Suddenly, standing on the asphalt, the fresh aroma of sweet corn fills my senses. Just as quickly it passes. Is the spirit of my grandmother alerting me to her presence? Sweet corn and melons (“mushmelons” she called them) were the two crops she raised on the farm.

Claudia has shared stories of smelling perfume and sensing spirits. Until now I have not had that experience.

A little later in the day a huge young Swainson’s hawk flies past Chris and me, landing in a pine tree about thirty feet away. Hawk is a messenger from the dimension of spirit, so I felt his dramatic appearance was a confirmation that my grandmother was with me on this lovely summer afternoon.

Waking Dream: “Invocation”

(Saturday, July 18, 2015)Invocation

I returned yesterday from a weeklong photoshoot at a vacation rental home in Paradise Valley, Arizona. The 6,000 square foot adobe was built into the side of a bare stone mountain, with an infinity pool overlooking the valley. A small courtyard on the lowest level housed a large bronze sculpture by Craig Dan Goseyun, the Apache artist who created the 20-foot high sculpture on Museum Hill in Santa Fe called “Apache Mountain Spirit.”
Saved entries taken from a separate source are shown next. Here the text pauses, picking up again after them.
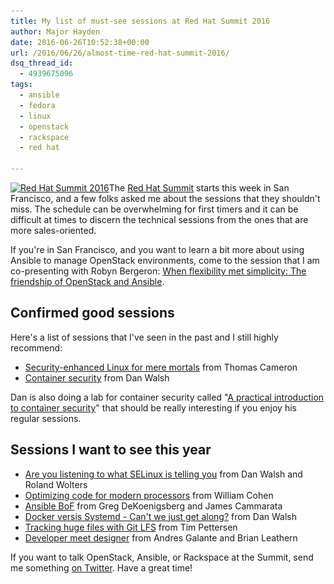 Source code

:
 ```yaml
---
title: My list of must-see sessions at Red Hat Summit 2016
author: Major Hayden
date: 2016-06-26T10:52:38+00:00
url: /2016/06/26/almost-time-red-hat-summit-2016/
dsq_thread_id:
  - 4939675096
tags:
  - ansible
  - fedora
  - linux
  - openstack
  - rackspace
  - red hat

---
```

[<img src="/wp-content/uploads/2016/06/Screen-Shot-2016-01-05-at-10.52.09-AM-300x81.png" alt="Red Hat Summit 2016" width="300" height="81" class="alignright size-medium wp-image-6307" srcset="/wp-content/uploads/2016/06/Screen-Shot-2016-01-05-at-10.52.09-AM-300x81.png 300w, /wp-content/uploads/2016/06/Screen-Shot-2016-01-05-at-10.52.09-AM.png 405w" sizes="(max-width: 300px) 100vw, 300px" />][1]The [Red Hat Summit][2] starts this week in San Francisco, and a few folks asked me about the sessions that they shouldn't miss. The schedule can be overwhelming for first timers and it can be difficult at times to discern the technical sessions from the ones that are more sales-oriented.

If you're in San Francisco, and you want to learn a bit more about using Ansible to manage OpenStack environments, come to the session that I am co-presenting with Robyn Bergeron: [When flexibility met simplicity: The friendship of OpenStack and Ansible][3].

## Confirmed good sessions

Here's a list of sessions that I've seen in the past and I still highly recommend:

  * [Security-enhanced Linux for mere mortals][4] from Thomas Cameron
  * [Container security][5] from Dan Walsh

Dan is also doing a lab for container security called "[A practical introduction to container security][6]" that should be really interesting if you enjoy his regular sessions.

## Sessions I want to see this year

  * [Are you listening to what SELinux is telling you][7] from Dan Walsh and Roland Wolters
  * [Optimizing code for modern processors][8] from William Cohen
  * [Ansible BoF][9] from Greg DeKoenigsberg and James Cammarata
  * [Docker versis Systemd - Can't we just get along?][10] from Dan Walsh
  * [Tracking huge files with Git LFS][11] from Tim Pettersen
  * [Developer meet designer][12] from Andres Galante and Brian Leathern

If you want to talk OpenStack, Ansible, or Rackspace at the Summit, send me something [on Twitter][13]. Have a great time!

 [1]: /wp-content/uploads/2016/06/Screen-Shot-2016-01-05-at-10.52.09-AM.png
 [2]: https://www.redhat.com/en/summit
 [3]: https://rh2016.smarteventscloud.com/connect/sessionDetail.ww?SESSION_ID=75675
 [4]: https://rh2016.smarteventscloud.com/connect/sessionDetail.ww?SESSION_ID=45621&tclass=popup
 [5]: https://rh2016.smarteventscloud.com/connect/sessionDetail.ww?SESSION_ID=41745&tclass=popup
 [6]: https://rh2016.smarteventscloud.com/connect/sessionDetail.ww?SESSION_ID=45181&tclass=popup
 [7]: https://rh2016.smarteventscloud.com/connect/sessionDetail.ww?SESSION_ID=44482&tclass=popup
 [8]: https://rh2016.smarteventscloud.com/connect/sessionDetail.ww?SESSION_ID=44515&tclass=popup
 [9]: https://rh2016.smarteventscloud.com/connect/sessionDetail.ww?SESSION_ID=44920
 [10]: https://rh2016.smarteventscloud.com/connect/sessionDetail.ww?SESSION_ID=41743&tclass=popup#.V2-yluz3SEY.twitter
 [11]: https://rh2016.smarteventscloud.com/connect/sessionDetail.ww?SESSION_ID=42478&tclass=popup
 [12]: https://rh2016.smarteventscloud.com/connect/sessionDetail.ww?SESSION_ID=43820&tclass=popup
 [13]: https://twitter.com/majorhayden/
The Paradise Valley sculpture is called “Invocation” and is also a Mountain Spirit. Whenever I head out on a long trip, the tarot card I draw the morning of departure is usually from the major arcana. This time I drew “World Dancer.”

Mountain Spirits are also called Crown Dancers or “gaan.” Four Apache dancers “become” these sacred beings, accompanied by a Clown/Trickster. They dance at night, bringing the spiritual world into physical manifestation.

http://nativeskeptic.blogspot.com/2011/03/apache-mountain-spirit-dancers.html

Two hummingbirds hover in the dancer’s headdress. One morning when I was drinking my coffee at poolside, a hummingbird buzzed in from the lower edge of the yard and levitated over the turquoise water for several minutes, giving me a thorough inspection.

Hummingbird is associated with the Ghost Dance, which invokes the return of the animals and the end of the whites. Hummingbird feathers open the heart and have been used for a millennium in love charms. Sweetness, joy, beauty.

All of the valuable art in the house was from Santa Fe, and many of the books. I felt homesick, but not for Minneapolis.

House of Great Energy and Beauty

This morning in yoga I remembered a dream fragment from earlier this week:

I am observing Frida Kahlo. Or a Mexican artist of similar creative sensibility. This woman has her own beautiful house, separate from her husband. It’s full of dynamic, energetic artwork.

Frida lived in a modern, blue house and Diego Rivera lived in the larger, white house next door.